Todo hombre que atraviesa el desierto de Moab regresa al pueblo con demonios que lo habitan. Esaú regresó así. Jesboc también. Del mismo modo lo hizo Henoch. El desierto de Moab enloquece a cualquiera, por más santo que sea, por más digno del amor de Dios Nuestro Señor.
Esaú, después de haberse despedido de su hermano gemelo Jacob, y de sus mujeres cananeas que fueron Judit y Oolibama, y también de Besemat su prima, partió al desierto de Moab en busca de mejores tierras para su familia.
Jesboc, por su parte, se despidió de su madre Cetura y sus hermanos Zamran, Jecsan, Madan, Madian y Sué cuando apenas había alcanzado la edad para cazar, y también por su parte entró al desierto de Moab. Lo hizo en busca de mejores tierras para su familia.
Así lo hizo también Henoch siguiendo a su tío Jesboc, después de que éste ya no regresara, luego de años sin noticias de él. Henoch se despidió de su padre Madian, hermano de Jesboc.

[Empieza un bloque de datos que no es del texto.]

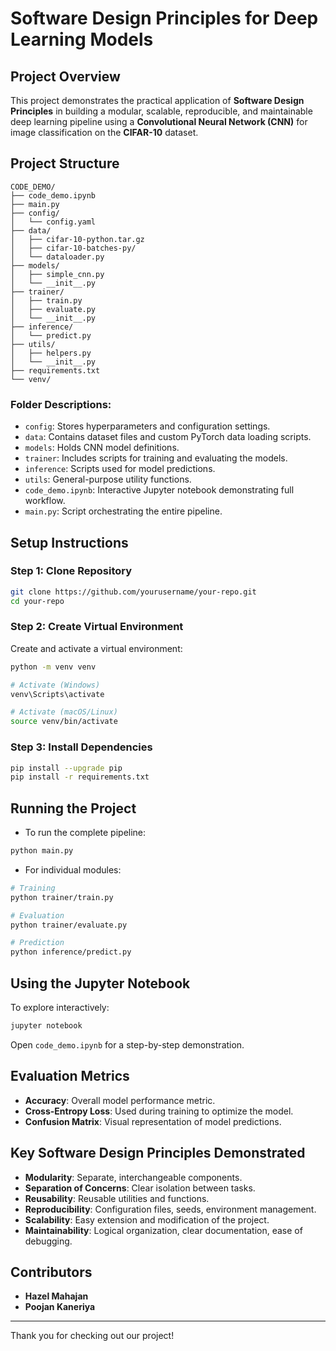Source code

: # Software Design Principles for Deep Learning Models

## Project Overview
This project demonstrates the practical application of **Software Design Principles** in building a modular, scalable, reproducible, and maintainable deep learning pipeline using a **Convolutional Neural Network (CNN)** for image classification on the **CIFAR-10** dataset.

## Project Structure

```
CODE_DEMO/
├── code_demo.ipynb
├── main.py
├── config/
│   └── config.yaml
├── data/
│   ├── cifar-10-python.tar.gz
│   ├── cifar-10-batches-py/
│   └── dataloader.py
├── models/
│   ├── simple_cnn.py
│   └── __init__.py
├── trainer/
│   ├── train.py
│   ├── evaluate.py
│   └── __init__.py
├── inference/
│   └── predict.py
├── utils/
│   ├── helpers.py
│   └── __init__.py
├── requirements.txt
└── venv/
```

### Folder Descriptions:
- `config`: Stores hyperparameters and configuration settings.
- `data`: Contains dataset files and custom PyTorch data loading scripts.
- `models`: Holds CNN model definitions.
- `trainer`: Includes scripts for training and evaluating the models.
- `inference`: Scripts used for model predictions.
- `utils`: General-purpose utility functions.
- `code_demo.ipynb`: Interactive Jupyter notebook demonstrating full workflow.
- `main.py`: Script orchestrating the entire pipeline.

## Setup Instructions

### Step 1: Clone Repository

```bash
git clone https://github.com/yourusername/your-repo.git
cd your-repo
```

### Step 2: Create Virtual Environment

Create and activate a virtual environment:

```bash
python -m venv venv

# Activate (Windows)
venv\Scripts\activate

# Activate (macOS/Linux)
source venv/bin/activate
```

### Step 3: Install Dependencies

```bash
pip install --upgrade pip
pip install -r requirements.txt
```

## Running the Project

- To run the complete pipeline:

```bash
python main.py
```

- For individual modules:

```bash
# Training
python trainer/train.py

# Evaluation
python trainer/evaluate.py

# Prediction
python inference/predict.py
```

## Using the Jupyter Notebook

To explore interactively:

```bash
jupyter notebook
```

Open `code_demo.ipynb` for a step-by-step demonstration.

## Evaluation Metrics
- **Accuracy**: Overall model performance metric.
- **Cross-Entropy Loss**: Used during training to optimize the model.
- **Confusion Matrix**: Visual representation of model predictions.

## Key Software Design Principles Demonstrated
- **Modularity**: Separate, interchangeable components.
- **Separation of Concerns**: Clear isolation between tasks.
- **Reusability**: Reusable utilities and functions.
- **Reproducibility**: Configuration files, seeds, environment management.
- **Scalability**: Easy extension and modification of the project.
- **Maintainability**: Logical organization, clear documentation, ease of debugging.

## Contributors
- **Hazel Mahajan**
- **Poojan Kaneriya**

---

Thank you for checking out our project!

Así como se fueron, así regresaron. Primero Esaú. Tras él Jesboc. Finalmente Henoch. Los tres regresaron con el mismo ropaje, sin trazos de cansancio ni años acumulados. Los tres regresaron con gestos y muecas. Los tres balbucearon el nombre del ángel que los condujo a la Ciudad de Dios, en medio del desierto de Moab.
“La Ciudad de Dios es luminosa”, dijo Esaú. “La Ciudad de Dios es eterna”, dijo Jesboc. “La Ciudad de Dios es creación”, dijo Henoch. Todos sabían que la Ciudad de Dios se encuentra en los Cielos, y no en el desierto de Moab. Todos supieron que los viajeros habían demudado el juicio y que su delirio era definitivo.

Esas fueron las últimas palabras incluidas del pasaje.